-- What needs to be done --
Look below for the line holding "4 | Advance" and the line holding "for the future.". Transcribe exactly those lines and all lines between them, nothing more.

Stored data entries
+++

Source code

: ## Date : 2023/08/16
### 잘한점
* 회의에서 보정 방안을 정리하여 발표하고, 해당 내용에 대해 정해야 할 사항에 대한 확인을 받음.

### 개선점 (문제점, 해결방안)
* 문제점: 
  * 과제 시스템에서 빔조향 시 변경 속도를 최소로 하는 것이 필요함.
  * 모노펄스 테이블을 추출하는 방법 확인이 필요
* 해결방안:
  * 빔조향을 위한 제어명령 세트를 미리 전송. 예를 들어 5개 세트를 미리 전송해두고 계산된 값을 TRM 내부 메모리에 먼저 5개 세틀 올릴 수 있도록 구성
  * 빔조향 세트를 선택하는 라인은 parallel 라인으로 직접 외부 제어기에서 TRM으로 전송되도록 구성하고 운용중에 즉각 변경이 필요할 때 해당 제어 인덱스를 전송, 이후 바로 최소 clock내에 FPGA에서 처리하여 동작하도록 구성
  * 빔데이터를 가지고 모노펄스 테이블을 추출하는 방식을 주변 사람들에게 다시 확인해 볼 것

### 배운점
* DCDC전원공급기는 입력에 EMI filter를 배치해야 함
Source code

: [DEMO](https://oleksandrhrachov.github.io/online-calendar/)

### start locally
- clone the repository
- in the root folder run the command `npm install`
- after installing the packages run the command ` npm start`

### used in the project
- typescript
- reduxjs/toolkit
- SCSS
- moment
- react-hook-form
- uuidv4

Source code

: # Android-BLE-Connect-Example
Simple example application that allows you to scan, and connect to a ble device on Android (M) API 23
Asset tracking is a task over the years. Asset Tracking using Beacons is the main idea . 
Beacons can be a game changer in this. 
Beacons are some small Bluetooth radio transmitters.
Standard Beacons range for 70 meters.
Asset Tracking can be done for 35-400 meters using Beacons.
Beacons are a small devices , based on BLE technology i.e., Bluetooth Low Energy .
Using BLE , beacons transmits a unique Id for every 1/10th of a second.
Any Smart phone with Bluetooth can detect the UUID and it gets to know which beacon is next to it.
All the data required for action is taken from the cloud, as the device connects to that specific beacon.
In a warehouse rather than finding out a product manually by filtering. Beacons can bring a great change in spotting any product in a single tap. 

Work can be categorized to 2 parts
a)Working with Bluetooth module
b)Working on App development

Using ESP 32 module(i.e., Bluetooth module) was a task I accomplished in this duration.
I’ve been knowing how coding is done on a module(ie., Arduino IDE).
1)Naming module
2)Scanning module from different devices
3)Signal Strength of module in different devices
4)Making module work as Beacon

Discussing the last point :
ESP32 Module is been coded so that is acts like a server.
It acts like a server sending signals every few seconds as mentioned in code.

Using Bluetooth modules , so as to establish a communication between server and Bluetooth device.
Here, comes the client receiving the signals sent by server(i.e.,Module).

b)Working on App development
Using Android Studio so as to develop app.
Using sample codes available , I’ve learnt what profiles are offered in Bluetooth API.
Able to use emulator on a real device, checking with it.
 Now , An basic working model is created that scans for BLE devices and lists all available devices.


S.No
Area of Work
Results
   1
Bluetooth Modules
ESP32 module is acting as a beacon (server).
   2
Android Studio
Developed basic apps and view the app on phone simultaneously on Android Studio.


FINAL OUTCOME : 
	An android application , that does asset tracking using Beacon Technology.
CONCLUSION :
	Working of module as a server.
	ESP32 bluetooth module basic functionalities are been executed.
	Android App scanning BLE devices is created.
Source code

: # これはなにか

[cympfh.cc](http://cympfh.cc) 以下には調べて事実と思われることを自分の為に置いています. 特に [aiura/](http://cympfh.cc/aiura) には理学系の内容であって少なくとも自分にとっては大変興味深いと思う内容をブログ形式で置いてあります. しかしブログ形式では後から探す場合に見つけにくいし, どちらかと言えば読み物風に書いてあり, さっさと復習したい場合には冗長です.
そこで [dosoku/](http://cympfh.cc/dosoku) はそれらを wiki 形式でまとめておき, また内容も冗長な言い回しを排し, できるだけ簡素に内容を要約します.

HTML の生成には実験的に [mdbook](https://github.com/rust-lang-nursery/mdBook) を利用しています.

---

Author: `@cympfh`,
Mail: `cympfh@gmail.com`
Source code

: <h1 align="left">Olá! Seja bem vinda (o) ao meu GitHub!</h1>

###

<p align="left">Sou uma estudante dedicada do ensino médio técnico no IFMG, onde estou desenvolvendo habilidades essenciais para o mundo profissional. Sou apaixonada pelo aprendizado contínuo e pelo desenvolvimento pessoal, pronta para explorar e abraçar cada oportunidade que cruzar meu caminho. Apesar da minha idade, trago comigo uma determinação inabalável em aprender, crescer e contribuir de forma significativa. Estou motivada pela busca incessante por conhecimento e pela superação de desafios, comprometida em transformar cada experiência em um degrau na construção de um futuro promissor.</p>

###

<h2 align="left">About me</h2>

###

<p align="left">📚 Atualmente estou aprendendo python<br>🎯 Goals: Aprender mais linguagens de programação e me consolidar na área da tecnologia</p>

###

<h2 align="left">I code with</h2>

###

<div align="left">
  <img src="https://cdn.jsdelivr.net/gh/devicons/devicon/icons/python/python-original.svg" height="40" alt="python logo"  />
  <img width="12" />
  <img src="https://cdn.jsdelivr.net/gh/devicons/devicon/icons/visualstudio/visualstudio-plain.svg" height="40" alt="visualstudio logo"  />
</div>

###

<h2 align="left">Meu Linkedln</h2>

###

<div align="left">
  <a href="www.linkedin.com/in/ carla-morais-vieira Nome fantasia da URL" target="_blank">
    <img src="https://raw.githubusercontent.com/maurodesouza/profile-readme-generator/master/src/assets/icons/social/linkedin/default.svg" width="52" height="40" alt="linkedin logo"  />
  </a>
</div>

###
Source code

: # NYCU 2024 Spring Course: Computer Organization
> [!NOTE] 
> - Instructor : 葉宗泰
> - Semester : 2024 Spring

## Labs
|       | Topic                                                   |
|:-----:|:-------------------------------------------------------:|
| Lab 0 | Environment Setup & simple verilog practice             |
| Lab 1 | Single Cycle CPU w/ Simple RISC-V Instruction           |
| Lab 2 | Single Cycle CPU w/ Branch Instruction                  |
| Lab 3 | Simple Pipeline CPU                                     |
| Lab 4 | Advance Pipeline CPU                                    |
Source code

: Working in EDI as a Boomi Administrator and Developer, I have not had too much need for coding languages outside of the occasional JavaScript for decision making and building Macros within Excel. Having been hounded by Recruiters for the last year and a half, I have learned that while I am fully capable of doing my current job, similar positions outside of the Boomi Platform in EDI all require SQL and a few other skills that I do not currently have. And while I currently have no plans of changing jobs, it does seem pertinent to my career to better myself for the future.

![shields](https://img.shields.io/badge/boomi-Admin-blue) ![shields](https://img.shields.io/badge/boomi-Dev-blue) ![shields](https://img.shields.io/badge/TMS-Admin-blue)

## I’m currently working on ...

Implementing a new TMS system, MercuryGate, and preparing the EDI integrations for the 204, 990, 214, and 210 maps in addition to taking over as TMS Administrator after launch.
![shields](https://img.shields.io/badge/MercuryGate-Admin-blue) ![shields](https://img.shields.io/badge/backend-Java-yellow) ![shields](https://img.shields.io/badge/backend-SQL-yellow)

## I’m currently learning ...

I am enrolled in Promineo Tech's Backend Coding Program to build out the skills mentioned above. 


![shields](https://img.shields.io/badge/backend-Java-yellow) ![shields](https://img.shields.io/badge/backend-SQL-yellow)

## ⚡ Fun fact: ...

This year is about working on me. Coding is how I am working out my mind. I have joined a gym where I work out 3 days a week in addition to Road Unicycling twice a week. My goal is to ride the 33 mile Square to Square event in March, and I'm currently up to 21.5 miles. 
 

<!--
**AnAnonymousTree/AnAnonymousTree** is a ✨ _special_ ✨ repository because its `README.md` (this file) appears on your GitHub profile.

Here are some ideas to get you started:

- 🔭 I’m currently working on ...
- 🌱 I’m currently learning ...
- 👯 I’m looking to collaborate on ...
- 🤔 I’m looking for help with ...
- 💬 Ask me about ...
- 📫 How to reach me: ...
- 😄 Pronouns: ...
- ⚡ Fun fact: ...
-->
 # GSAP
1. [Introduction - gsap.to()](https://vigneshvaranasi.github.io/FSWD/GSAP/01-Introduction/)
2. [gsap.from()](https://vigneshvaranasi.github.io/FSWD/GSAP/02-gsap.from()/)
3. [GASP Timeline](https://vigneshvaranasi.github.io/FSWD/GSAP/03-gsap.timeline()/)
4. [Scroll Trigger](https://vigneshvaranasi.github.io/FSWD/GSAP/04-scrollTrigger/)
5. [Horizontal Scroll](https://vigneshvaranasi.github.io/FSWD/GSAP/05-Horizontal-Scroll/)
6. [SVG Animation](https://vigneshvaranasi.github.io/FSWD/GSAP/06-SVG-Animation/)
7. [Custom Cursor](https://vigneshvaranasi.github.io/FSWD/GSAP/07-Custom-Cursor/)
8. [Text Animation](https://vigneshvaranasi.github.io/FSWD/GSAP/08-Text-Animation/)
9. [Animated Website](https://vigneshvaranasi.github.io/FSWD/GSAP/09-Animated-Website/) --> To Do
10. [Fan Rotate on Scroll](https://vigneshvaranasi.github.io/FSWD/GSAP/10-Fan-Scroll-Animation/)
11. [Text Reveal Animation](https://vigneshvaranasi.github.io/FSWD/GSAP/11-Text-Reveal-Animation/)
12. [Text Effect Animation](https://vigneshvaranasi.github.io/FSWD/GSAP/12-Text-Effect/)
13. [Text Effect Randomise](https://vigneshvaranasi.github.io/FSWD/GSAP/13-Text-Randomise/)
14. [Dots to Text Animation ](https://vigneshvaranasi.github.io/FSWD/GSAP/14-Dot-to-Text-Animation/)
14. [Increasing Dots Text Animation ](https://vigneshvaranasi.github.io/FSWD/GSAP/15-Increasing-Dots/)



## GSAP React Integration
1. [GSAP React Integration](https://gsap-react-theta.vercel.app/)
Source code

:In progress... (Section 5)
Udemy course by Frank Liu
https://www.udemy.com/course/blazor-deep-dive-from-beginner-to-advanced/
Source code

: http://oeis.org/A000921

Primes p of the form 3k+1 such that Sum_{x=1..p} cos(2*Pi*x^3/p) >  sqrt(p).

+++

-- Solution for this exercise --
| Lab 4 | Advance Pipeline CPU                                    |
Source code

: Working in EDI as a Boomi Administrator and Developer, I have not had too much need for coding languages outside of the occasional JavaScript for decision making and building Macros within Excel. Having been hounded by Recruiters for the last year and a half, I have learned that while I am fully capable of doing my current job, similar positions outside of the Boomi Platform in EDI all require SQL and a few other skills that I do not currently have. And while I currently have no plans of changing jobs, it does seem pertinent to my career to better myself for the future.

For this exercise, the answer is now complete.